Sunday leaves

We were doing well. Rhema and Hope were sandwiched between Brandon and me in the pew. Rhema colored happily, feverishly on the church bulletin as the congregation sang.

And then during the prayer time, Hope coughed.

I knew what was happening, but my hands – trying to hold one and protect the other – did not move fast enough. Rhema, overwhelmed, let out a strangled scream and lashed out. Brandon gasped and we scrambled to contain the situation but couldn’t help causing a little scene in the back of the church. Rhema’s marker cap rolled a couple rows forward under the pew and she frantically lunged for it, bumping a gentleman in front of us. Once she had her cap, she and I quickly exited the sanctuary. I saw Hope as we left, huddled next to Brandon with tears streaming down her face. Her hair had been pulled pretty hard. I saw the shock and sadness in her eyes, all too familiar now, and oh it hurt me to see her like that.

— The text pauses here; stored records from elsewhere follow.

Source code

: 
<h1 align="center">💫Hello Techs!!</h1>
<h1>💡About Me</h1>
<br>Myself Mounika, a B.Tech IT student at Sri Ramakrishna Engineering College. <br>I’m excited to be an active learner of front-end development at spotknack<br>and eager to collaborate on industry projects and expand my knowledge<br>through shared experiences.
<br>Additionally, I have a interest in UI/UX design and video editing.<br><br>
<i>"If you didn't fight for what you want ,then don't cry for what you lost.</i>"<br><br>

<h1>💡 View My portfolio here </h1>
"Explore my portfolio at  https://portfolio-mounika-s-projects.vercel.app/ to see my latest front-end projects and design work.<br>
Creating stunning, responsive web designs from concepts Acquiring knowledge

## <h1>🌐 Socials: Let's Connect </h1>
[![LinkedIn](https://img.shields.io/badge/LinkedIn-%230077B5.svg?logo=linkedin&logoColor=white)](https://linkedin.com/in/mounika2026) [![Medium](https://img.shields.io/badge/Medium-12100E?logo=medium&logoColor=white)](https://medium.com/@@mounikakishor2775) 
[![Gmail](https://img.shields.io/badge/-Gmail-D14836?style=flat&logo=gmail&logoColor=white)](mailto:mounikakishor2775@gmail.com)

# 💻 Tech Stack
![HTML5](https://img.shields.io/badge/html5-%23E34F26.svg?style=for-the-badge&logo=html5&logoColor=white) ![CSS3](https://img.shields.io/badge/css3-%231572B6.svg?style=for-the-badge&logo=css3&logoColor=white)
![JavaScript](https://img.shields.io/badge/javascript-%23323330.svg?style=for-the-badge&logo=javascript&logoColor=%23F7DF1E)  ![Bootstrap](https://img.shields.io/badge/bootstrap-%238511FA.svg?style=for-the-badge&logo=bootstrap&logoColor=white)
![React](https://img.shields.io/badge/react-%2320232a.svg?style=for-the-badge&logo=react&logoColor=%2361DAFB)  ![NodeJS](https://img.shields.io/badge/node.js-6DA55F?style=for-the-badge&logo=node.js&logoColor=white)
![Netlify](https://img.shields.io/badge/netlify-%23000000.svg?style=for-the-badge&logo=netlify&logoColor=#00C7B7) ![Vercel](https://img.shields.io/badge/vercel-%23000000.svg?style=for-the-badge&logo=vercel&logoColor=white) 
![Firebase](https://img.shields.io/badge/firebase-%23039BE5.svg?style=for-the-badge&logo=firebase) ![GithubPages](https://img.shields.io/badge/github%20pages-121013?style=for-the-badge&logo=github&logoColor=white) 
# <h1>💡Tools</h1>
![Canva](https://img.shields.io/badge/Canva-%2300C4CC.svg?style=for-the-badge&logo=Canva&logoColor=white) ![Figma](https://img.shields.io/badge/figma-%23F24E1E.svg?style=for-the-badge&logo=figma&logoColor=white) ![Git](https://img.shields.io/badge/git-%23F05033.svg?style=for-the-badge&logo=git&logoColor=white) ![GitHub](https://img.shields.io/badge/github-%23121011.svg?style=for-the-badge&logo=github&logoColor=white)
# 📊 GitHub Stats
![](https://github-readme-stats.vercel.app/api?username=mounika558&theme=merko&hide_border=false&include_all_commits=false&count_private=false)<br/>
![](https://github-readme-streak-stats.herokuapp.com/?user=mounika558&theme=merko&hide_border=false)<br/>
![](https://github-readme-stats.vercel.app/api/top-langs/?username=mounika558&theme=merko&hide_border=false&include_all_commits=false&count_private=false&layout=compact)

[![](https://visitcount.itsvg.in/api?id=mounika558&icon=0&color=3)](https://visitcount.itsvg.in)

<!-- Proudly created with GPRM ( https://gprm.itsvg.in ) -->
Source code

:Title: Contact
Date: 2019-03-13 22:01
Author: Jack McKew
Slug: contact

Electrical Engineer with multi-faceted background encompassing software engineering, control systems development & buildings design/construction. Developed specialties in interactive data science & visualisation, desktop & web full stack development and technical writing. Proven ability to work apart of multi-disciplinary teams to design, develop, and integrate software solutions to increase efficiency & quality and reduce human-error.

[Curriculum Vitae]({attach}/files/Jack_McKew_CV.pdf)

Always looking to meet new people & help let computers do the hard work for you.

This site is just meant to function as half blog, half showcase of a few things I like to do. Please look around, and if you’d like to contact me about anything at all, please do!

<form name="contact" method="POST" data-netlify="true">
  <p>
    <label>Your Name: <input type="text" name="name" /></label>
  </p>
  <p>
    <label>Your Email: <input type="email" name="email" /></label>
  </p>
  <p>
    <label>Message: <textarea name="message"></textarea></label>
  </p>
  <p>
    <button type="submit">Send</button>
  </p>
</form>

We went to a classroom upstairs and Rhema calmed. I tried talking to her about what had happened. Then we came down with more markers and paper and settled at a table outside the sanctuary doors. We would be fine, I thought, as long as we didn’t go back inside the sanctuary. I tried to listen to the sermon. But I was still reeling. The aggression and self-injury that sometimes accompanies our flavor of autism can be absolutely crushing.

My heart broke for Hope and Rhema. And honestly my heart broke for me. I sat there feeling sorry for myself and for the cup we’d been given.

During the service people were encouraged to write something they were thankful for on a paper leaf and bring it to the front. The sanctuary doors were opened and I saw Hope as she stood in line to pin her ‘thanksgiving leaf’ on a board up front. She saw us and waved and gave me a beautiful, peaceful smile, and my eyes filled. Love without condition. There was no doubt in my mind what she’d written on her leaf and who was at the top of her list.

(I found my phone later and Brandon sent a picture of Hope’s leaf).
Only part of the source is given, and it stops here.